Thank you. [Operator Instructions] Our first question comes from Christopher Marai of Oppenheimer. Your line is open.

Good afternoon. Thanks for taking the question and congrats on the quarter. I was just wondering if you could further elaborate on sales in Germany. I was wondering are those sales via the importation pathway in newly identified patients or are those old patients who had previously received drug and now have been converted. And then could you perhaps comment, I guess this is for Mark, on patient finding efforts in Germany now that you’re using that importation pathway. And I have a follow-up, thanks.

So, Hi, Chris, this is Mark, thanks for the question. So I think the first priority for patients in Germany is that those that are an existing treatment get successfully transferred onto the foreign importation process. So we’re very pleased to see that that is already happening and it’s very fast. If you think about the fact that we delisted on the 1 of April already numerous patients have already shifted on to foreign importations. So that’s the first priority and this will happen – we expect in the coming month or so. Beyond that, as new patients get identified, they will then be able to also access Translarna through this process.

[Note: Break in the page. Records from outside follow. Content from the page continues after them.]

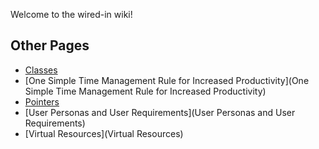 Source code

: Welcome to the wired-in wiki!

Other Pages
-----------
* [Classes](Classes)  
* [One Simple Time Management Rule for Increased Productivity](One Simple Time Management Rule for Increased Productivity)  
* [Pointers](Pointers)  
* [User Personas and User Requirements](User Personas and User Requirements)  
* [Virtual Resources](Virtual Resources)  

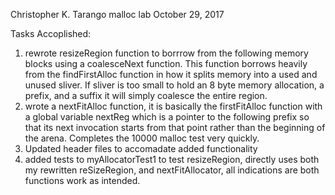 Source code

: Christopher K. Tarango
malloc lab
October 29, 2017

Tasks Accoplished:
1. rewrote resizeRegion function to borrrow from the following memory blocks using a coalesceNext function. This function borrows heavily from the findFirstAlloc function in how it splits memory into a used and unused sliver. If sliver is too small to hold an 8 byte memory allocation, a prefix, and a suffix it will simply coalesce the entire region. 
2. wrote a nextFitAlloc function, it is basically the firstFitAlloc function with a global variable nextReg which is a pointer to the following prefix so that its next invocation starts from that point rather than the beginning of the arena. Completes the 10000 malloc test very quickly.
3. Updated header files to accomadate added functionality
4. added tests to myAllocatorTest1 to test resizeRegion, directly uses both my rewritten reSizeRegion, and nextFitAllocator, all indications are both functions work as intended.  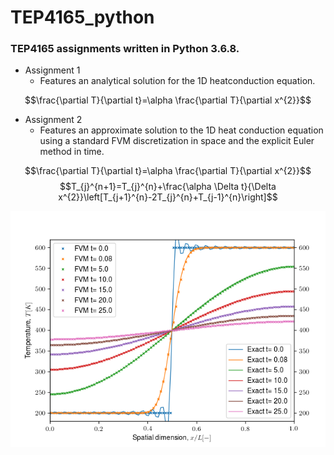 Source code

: # TEP4165_python #
### TEP4165 assignments written in Python 3.6.8. ###

* Assignment 1
   * Features an analytical solution for the 1D heatconduction equation.
   
$$\frac{\partial T}{\partial t}=\alpha \frac{\partial T}{\partial x^{2}}$$

                  
* Assignment 2
   * Features an approximate solution to the 1D heat conduction equation using a standard FVM discretization in space and the explicit Euler method in time.

$$\frac{\partial T}{\partial t}=\alpha \frac{\partial T}{\partial x^{2}}$$
$$T_{j}^{n+1}=T_{j}^{n}+\frac{\alpha \Delta t}{\Delta x^{2}}\left[T_{j+1}^{n}-2T_{j}^{n}+T_{j-1}^{n}\right]$$

![alt text](https://github.com/danielhalvorsen/TEP4165_python/blob/master/Assignment_script/FVM_EXACT_HEATCONDUCTION.png) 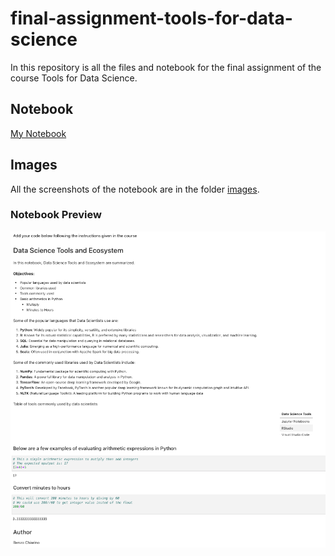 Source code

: # final-assignment-tools-for-data-science
In this repository is all the files and notebook for the final assignment of the course Tools for Data Science.

## Notebook
[My Notebook](./DataScienceEcosystem.ipynb)
## Images

All the screenshots of the notebook are in the folder [images](/images/).

### Notebook Preview

![Preview](images/1-notebook.png)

But just to be clear, Chris, it’s Shane speaking. For the first quarter sales none of those sales in the first quarter reporting today reflect the real importation into Germany.

Right. They were all discounted price for delisting.

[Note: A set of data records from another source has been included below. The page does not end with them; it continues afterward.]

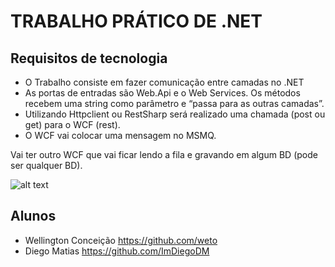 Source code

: # TRABALHO PRÁTICO DE .NET

## Requisitos de tecnologia

* O Trabalho consiste em fazer comunicação entre camadas no .NET
* As portas de entradas são Web.Api e o Web Services. Os métodos recebem uma string como parâmetro e “passa para as outras camadas”. 
* Utilizando Httpclient ou RestSharp será realizado uma chamada (post ou get) para o WCF (rest). 
* O WCF vai colocar uma mensagem no MSMQ. 

Vai ter outro WCF que vai ficar lendo a fila e gravando em algum BD (pode ser qualquer BD).



![alt text](https://github.com/weto/TrabalhoFinalDotNet/blob/master/diagrama.png)

## Alunos

- Wellington Conceição https://github.com/weto
- Diego Matias https://github.com/ImDiegoDM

Got it. And then, how far along are you with respect to converting those Q1 delisted patients into importation pathway patients. Is there a percentage you could give roughly?

Thank you very much for asking, but I think you’ll appreciate that we’ve really don’t go down to patient type of level detail. But you may recall that we were suggesting it could take a couple of months to undertake this process, and we’re really pleased that in less than a month we’ve already seen numerous patients already switched on to this. And I guess more importantly you’ve seen that today we’ve reiterated our revenue guidance of $65 million to $85 million this year.

Got it. And then just with respect to the ongoing NICE discussions, I mean it sounds like they were delayed slightly. Could you just confirm what we've learned which is that the additional time required with NICE is not about our price to pay, but it's rather about other aspects such as like five-year follow-up and other high requirements that they had a few? Thanks.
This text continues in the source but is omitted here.